Market Commentary


Monthly Financial Markets Commentary — April 1, 2026

Stocks and bonds both fell in the month of March, with stock indices briefly entering correction territory before recovering at the end of the month . Selling swept through the markets with some areas of high-tech buffeted by concerns over the effects of A.I. and business development companies falling on fears of a general rout in private equity and private credit. The other big news of course was the continuing operation in Iran, which has driven up the price of oil, and raised concerns of tepid global growth as well as inflation.

By all measures, such as price-earnings, price-to-sales, market-cap-to-GDP, Schiller CAPE Ratio, stocks remain grossly overvalued. Retail investors have bought every dip in the market since 2010. Speculation in the market remains significant, with margin balances and stock ownership percentages being in record territory. Notwithstanding recent action, investors remain almost all in. Retail investors are now supposedly the smart money, as institutions have been much less enthusiastic about equities. Historically this has not been a good setup for further advances in the market.

For 2026 the S&P 500 Index, the capitalization-weighted broadest measure of U.S. stock market performance, has returned -4.30%. The Nasdaq Composite Index, another capitalization-weighted index, but more reflective of growth stocks, has returned -7.05%. Finally, the Dow Jones Industrial Average, a price-weighted index, has returned -3.12%. All returns are on a total return basis that includes dividends.

The Morningstar U.S. Aggregate Bond Index, a broad measure of the U.S. bond market, has returned -0.05% for the year. Historically the price of bonds rises on the outbreak of hostilities, as investors seek the safety of the world's currency. However, this has not been the case so far, indicating that investors may be more concerned about the fiscal situation of the United States. Credit spreads remain at very low levels, meaning that investors are demanding very little premium over so-called risk-free 10-year treasuries.

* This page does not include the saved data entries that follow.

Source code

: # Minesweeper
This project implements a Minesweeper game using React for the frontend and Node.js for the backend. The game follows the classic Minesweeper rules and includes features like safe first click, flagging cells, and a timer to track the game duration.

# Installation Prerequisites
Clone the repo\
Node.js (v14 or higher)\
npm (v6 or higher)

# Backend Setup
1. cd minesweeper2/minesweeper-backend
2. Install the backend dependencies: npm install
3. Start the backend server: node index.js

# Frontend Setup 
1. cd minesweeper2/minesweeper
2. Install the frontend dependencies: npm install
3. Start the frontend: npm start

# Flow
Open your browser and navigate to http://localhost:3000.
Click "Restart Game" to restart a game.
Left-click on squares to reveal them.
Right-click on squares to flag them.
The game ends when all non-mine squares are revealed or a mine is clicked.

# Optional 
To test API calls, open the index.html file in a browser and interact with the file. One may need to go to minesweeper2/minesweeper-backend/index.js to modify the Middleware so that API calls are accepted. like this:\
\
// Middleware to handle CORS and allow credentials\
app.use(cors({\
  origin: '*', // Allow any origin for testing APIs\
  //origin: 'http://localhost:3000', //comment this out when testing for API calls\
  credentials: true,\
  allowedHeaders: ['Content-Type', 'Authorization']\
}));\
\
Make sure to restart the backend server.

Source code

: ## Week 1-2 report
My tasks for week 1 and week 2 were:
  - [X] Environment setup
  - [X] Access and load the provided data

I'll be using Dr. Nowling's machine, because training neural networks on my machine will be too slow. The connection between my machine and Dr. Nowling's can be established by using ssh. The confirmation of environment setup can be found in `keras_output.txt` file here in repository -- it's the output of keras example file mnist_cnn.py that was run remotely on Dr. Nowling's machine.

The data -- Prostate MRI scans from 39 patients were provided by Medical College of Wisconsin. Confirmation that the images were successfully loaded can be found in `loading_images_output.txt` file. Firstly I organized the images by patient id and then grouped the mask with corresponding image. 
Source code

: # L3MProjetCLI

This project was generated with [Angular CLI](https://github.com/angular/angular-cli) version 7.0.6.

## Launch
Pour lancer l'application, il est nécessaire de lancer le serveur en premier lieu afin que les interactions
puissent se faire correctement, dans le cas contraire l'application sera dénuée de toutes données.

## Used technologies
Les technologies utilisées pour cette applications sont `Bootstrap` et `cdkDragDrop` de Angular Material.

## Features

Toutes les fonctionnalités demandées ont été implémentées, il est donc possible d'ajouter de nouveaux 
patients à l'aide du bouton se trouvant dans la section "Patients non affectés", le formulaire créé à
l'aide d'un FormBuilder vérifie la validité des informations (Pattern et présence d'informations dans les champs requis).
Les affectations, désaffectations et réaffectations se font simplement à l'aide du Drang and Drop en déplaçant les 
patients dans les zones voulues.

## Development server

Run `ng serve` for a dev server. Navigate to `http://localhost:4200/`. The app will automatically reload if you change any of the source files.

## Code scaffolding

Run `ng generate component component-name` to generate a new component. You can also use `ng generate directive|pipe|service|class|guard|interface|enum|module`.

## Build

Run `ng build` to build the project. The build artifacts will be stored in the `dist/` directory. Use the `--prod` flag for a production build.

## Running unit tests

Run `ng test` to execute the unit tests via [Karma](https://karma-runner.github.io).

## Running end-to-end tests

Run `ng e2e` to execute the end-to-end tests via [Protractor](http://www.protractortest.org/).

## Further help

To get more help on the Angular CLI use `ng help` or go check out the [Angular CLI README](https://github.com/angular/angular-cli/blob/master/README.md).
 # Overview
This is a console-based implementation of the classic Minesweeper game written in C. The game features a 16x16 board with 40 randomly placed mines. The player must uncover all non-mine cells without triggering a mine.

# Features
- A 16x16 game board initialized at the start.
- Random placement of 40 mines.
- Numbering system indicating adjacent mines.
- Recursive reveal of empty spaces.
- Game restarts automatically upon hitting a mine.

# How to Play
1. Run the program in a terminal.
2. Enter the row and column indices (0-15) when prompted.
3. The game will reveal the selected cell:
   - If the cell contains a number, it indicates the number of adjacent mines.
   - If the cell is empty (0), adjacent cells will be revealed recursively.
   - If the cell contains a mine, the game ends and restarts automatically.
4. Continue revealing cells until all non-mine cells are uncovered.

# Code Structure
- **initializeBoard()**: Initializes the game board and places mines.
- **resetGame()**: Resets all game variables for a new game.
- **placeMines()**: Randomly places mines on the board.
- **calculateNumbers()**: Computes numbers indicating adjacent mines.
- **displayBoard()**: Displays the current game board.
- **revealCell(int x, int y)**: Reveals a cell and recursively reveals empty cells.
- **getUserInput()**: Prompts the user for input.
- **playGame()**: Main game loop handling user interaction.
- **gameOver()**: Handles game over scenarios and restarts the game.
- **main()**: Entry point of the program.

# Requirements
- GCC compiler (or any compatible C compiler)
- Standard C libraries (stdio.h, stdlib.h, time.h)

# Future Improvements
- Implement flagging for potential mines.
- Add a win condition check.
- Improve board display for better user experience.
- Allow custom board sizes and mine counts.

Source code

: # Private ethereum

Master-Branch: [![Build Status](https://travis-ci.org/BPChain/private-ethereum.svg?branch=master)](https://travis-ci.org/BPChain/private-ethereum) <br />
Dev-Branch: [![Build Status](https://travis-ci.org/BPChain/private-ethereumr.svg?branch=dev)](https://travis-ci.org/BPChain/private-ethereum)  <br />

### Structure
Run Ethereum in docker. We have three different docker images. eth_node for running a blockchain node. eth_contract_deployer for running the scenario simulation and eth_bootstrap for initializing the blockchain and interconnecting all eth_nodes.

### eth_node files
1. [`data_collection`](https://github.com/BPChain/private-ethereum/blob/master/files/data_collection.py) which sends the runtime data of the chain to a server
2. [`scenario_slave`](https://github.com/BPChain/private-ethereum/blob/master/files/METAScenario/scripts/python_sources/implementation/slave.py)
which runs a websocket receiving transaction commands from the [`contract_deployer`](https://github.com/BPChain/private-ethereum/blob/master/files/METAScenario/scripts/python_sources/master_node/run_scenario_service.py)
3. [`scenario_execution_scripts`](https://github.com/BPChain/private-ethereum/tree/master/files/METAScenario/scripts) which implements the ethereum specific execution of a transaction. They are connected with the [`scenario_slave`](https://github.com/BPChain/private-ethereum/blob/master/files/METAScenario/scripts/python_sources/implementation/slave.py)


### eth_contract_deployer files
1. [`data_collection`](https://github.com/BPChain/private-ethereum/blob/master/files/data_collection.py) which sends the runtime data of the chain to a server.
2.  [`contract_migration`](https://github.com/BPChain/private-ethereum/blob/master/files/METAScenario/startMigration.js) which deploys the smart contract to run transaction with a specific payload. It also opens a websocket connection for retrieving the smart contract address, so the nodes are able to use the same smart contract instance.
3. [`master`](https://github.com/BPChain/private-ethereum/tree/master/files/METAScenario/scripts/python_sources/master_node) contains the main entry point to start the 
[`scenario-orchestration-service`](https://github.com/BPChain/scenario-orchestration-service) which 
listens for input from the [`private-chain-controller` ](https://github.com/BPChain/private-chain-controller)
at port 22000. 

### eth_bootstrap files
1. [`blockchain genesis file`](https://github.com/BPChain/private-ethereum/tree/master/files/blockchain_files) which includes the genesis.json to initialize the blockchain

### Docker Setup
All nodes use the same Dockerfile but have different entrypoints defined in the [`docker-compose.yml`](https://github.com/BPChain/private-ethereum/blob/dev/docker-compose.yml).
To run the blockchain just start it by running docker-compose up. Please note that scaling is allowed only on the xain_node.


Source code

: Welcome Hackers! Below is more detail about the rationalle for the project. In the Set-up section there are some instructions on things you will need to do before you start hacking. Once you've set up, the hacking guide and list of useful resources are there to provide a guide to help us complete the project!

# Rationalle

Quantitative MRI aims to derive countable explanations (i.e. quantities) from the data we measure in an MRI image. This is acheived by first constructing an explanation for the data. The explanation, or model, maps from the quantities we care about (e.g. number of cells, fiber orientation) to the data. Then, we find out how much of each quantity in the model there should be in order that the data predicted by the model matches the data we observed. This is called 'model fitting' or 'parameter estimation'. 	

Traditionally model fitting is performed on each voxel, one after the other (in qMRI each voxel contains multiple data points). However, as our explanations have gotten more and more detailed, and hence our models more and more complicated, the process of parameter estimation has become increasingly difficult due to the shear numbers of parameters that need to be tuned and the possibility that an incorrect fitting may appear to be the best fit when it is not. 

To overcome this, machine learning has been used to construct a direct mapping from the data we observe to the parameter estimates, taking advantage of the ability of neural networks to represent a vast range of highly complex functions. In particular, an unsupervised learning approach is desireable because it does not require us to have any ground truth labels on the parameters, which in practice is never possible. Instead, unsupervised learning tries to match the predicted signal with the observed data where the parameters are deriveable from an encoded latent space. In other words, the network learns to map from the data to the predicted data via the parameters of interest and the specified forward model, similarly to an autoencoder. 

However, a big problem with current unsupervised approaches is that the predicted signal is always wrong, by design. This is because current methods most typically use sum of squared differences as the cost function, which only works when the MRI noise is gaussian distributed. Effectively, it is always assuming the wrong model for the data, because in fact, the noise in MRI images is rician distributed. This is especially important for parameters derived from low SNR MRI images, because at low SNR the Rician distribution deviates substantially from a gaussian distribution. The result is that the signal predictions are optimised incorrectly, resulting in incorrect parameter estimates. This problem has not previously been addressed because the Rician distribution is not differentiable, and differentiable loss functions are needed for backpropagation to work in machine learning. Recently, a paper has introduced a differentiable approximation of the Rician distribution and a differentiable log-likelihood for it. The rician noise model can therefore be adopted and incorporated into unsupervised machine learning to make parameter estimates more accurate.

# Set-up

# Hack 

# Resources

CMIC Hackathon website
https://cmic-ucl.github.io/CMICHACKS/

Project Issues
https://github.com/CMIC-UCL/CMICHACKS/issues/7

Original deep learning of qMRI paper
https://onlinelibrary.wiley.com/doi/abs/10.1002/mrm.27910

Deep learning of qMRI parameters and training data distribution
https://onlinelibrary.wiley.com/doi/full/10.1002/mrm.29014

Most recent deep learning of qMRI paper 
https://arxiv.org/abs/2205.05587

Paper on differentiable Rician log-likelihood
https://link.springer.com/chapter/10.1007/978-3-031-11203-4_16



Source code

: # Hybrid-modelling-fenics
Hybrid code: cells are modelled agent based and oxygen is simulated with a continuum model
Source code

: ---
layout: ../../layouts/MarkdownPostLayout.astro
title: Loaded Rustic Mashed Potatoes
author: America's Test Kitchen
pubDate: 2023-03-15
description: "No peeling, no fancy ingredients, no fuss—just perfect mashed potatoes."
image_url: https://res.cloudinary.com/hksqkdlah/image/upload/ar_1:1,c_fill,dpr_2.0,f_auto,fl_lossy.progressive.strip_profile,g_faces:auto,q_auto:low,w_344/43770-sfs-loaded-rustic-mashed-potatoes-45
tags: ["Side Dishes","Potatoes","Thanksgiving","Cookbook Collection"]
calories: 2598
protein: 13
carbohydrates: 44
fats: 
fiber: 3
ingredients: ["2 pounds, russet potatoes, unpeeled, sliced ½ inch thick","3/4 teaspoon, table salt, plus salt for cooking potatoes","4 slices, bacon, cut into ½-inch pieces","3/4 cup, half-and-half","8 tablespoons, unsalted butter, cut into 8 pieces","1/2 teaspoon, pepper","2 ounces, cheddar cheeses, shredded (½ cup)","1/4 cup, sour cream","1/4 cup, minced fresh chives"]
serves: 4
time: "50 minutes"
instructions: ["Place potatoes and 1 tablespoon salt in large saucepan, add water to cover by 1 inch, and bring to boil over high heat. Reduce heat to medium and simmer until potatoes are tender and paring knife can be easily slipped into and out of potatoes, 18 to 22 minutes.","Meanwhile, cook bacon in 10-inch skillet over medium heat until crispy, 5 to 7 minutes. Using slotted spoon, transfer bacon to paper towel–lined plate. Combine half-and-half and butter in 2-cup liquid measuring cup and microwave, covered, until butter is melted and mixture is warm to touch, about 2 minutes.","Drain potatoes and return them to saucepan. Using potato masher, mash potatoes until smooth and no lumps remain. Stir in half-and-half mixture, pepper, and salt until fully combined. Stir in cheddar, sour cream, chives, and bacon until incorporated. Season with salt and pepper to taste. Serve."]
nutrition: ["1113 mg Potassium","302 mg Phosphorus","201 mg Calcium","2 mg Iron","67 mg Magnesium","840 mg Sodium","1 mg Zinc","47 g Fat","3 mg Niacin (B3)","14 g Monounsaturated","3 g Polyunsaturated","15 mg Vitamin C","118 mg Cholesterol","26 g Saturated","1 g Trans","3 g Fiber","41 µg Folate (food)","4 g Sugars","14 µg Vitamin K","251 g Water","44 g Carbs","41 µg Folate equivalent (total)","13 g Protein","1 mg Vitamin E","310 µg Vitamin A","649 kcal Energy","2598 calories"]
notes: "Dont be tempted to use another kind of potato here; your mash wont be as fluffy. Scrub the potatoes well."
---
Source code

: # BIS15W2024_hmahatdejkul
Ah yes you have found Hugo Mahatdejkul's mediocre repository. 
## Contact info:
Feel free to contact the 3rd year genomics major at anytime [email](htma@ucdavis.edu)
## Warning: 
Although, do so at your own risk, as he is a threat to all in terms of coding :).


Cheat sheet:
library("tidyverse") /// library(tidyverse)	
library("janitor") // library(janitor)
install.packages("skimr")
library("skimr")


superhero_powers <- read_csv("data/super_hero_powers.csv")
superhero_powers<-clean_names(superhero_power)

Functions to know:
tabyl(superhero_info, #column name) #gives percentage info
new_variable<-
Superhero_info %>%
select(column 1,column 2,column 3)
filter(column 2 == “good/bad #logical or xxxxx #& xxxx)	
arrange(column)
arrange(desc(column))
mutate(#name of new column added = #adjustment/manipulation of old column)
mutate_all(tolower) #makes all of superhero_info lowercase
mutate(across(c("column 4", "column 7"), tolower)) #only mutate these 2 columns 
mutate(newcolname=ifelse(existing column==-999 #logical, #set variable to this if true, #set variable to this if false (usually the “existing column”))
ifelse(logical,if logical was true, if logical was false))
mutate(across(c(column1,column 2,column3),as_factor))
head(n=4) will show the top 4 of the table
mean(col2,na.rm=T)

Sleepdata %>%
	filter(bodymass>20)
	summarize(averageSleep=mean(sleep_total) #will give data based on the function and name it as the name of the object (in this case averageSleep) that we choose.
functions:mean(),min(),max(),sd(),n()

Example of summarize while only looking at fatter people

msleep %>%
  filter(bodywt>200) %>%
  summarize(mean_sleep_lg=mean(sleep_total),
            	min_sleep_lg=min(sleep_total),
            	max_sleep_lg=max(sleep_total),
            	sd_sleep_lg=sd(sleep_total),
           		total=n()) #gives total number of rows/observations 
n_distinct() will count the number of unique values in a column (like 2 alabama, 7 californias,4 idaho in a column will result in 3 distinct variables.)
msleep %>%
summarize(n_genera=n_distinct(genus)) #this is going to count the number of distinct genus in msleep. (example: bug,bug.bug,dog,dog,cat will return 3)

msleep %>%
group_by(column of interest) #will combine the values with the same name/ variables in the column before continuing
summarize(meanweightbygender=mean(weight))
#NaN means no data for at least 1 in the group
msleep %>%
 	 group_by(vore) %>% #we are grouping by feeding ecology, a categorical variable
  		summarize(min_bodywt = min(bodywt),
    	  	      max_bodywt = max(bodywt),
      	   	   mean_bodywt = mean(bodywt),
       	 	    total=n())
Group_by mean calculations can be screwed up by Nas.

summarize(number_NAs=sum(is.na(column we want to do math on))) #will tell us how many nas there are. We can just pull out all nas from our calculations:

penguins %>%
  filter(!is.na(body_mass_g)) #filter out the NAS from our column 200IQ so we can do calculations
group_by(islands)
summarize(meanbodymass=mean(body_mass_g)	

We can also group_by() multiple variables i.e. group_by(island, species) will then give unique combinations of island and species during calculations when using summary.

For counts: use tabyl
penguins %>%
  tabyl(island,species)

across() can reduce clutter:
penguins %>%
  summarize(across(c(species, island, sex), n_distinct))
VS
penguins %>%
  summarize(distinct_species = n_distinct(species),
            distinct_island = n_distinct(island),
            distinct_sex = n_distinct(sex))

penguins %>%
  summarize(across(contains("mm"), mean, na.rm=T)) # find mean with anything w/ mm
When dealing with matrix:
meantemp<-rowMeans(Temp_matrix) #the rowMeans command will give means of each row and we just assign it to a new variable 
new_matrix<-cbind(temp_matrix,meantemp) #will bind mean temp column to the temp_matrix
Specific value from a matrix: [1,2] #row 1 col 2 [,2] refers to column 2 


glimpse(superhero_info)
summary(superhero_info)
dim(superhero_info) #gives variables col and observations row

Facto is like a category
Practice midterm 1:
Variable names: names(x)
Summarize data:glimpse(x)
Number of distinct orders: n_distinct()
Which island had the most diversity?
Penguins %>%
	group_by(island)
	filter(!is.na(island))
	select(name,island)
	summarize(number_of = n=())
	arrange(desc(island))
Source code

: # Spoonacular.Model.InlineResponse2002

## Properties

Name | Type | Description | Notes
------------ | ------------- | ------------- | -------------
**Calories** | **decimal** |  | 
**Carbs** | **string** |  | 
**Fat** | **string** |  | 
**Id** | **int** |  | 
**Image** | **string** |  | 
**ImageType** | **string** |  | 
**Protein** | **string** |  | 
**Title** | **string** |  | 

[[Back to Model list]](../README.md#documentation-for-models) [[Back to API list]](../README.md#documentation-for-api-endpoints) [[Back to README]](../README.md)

The sectors in the equity market that have performed the best so far in 2026 are Utilities, Energy, and Materials at 8.8%, 24.8% and 8.8%, respectively. Financials, Consumer Discretionary, and Information Technology have fared the worst at -9.4%, -8.9% and -8.7%, respectively. The rise in energy stocks is not surprising given the run-up in oil; the general trend in stocks appears to be "risk-off", although hard assets have gotten a bid based on concerns over deficits and inflation.

The comparison of current price/earnings ratios and dividend yields as of April 1, 2026 to those of the prior year is as follows.

Index

Current*

Prior Year*

S&P 500

Price/Earnings

23.73

23.15

Dividend Yield (%)

1.22

1.34

Dow Jones Industrial Average

Price/Earnings

22.74

25.18

Dividend Yield (%)

1.84

1.94

* based on 12-month trailing data

The dividend yield, which is at historic lows, is a reliable metric of valuation, since it cannot be manipulated as earnings frequently are. Dividend yields continue to fall in 2026.

Gold and crude oil most recently traded at $4,752.50 and $99.85, respectively, compared to $4,290.50 and $58.25 one year earlier. Gold has fallen significantly after a spectacular rise at the beginning of the year. Veteran observers of gold were not surprised by the sell-off in gold, given it's historic run. In addition, it is likely that Middle East countries, who hold large reserves, were forced to sell some gold in the face of rapidly declining economies. Nevertheless the long-term fundamentals of gold remain very positive given the appetite for gold by central banks and the complete lack of fiscal discipline by nearly all developed nations.